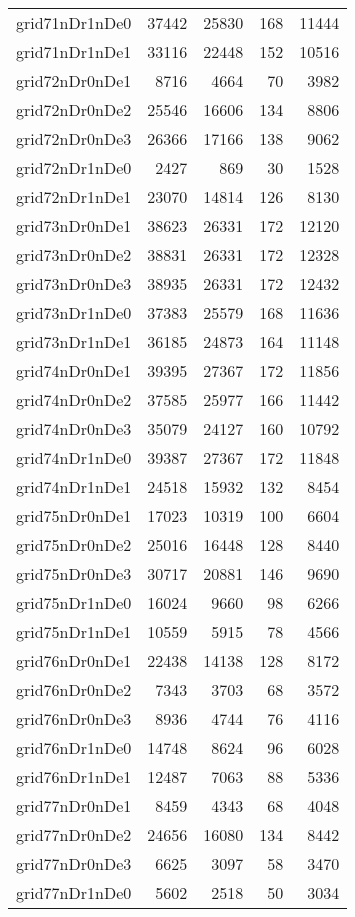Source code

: \begin{longtable}{lrrrr}
grid71nDr1nDe0 & 37442 & 25830 & 168 & 11444 \\
grid71nDr1nDe1 & 33116 & 22448 & 152 & 10516 \\
grid72nDr0nDe1 & 8716 & 4664 & 70 & 3982 \\
grid72nDr0nDe2 & 25546 & 16606 & 134 & 8806 \\
grid72nDr0nDe3 & 26366 & 17166 & 138 & 9062 \\
grid72nDr1nDe0 & 2427 & 869 & 30 & 1528 \\
grid72nDr1nDe1 & 23070 & 14814 & 126 & 8130 \\
grid73nDr0nDe1 & 38623 & 26331 & 172 & 12120 \\
grid73nDr0nDe2 & 38831 & 26331 & 172 & 12328 \\
grid73nDr0nDe3 & 38935 & 26331 & 172 & 12432 \\
grid73nDr1nDe0 & 37383 & 25579 & 168 & 11636 \\
grid73nDr1nDe1 & 36185 & 24873 & 164 & 11148 \\
grid74nDr0nDe1 & 39395 & 27367 & 172 & 11856 \\
grid74nDr0nDe2 & 37585 & 25977 & 166 & 11442 \\
grid74nDr0nDe3 & 35079 & 24127 & 160 & 10792 \\
grid74nDr1nDe0 & 39387 & 27367 & 172 & 11848 \\
grid74nDr1nDe1 & 24518 & 15932 & 132 & 8454 \\
grid75nDr0nDe1 & 17023 & 10319 & 100 & 6604 \\
grid75nDr0nDe2 & 25016 & 16448 & 128 & 8440 \\
grid75nDr0nDe3 & 30717 & 20881 & 146 & 9690 \\
grid75nDr1nDe0 & 16024 & 9660 & 98 & 6266 \\
grid75nDr1nDe1 & 10559 & 5915 & 78 & 4566 \\
grid76nDr0nDe1 & 22438 & 14138 & 128 & 8172 \\
grid76nDr0nDe2 & 7343 & 3703 & 68 & 3572 \\
grid76nDr0nDe3 & 8936 & 4744 & 76 & 4116 \\
grid76nDr1nDe0 & 14748 & 8624 & 96 & 6028 \\
grid76nDr1nDe1 & 12487 & 7063 & 88 & 5336 \\
grid77nDr0nDe1 & 8459 & 4343 & 68 & 4048 \\
grid77nDr0nDe2 & 24656 & 16080 & 134 & 8442 \\
grid77nDr0nDe3 & 6625 & 3097 & 58 & 3470 \\
grid77nDr1nDe0 & 5602 & 2518 & 50 & 3034 \\

\end{longtable}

§ **Exercise details**:
What you return must be the lines above that run from the line with "grid74nDr0nDe3 & 35079" to the line with "grid75nDr1nDe1 & 10559 & 5915 & 78 & 4566 \\", inclusive, each copied exactly.

§ **Response for this exercise**:
grid74nDr0nDe3 & 35079 & 24127 & 160 & 10792 \\
grid74nDr1nDe0 & 39387 & 27367 & 172 & 11848 \\
grid74nDr1nDe1 & 24518 & 15932 & 132 & 8454 \\
grid75nDr0nDe1 & 17023 & 10319 & 100 & 6604 \\
grid75nDr0nDe2 & 25016 & 16448 & 128 & 8440 \\
grid75nDr0nDe3 & 30717 & 20881 & 146 & 9690 \\
grid75nDr1nDe0 & 16024 & 9660 & 98 & 6266 \\
grid75nDr1nDe1 & 10559 & 5915 & 78 & 4566 \\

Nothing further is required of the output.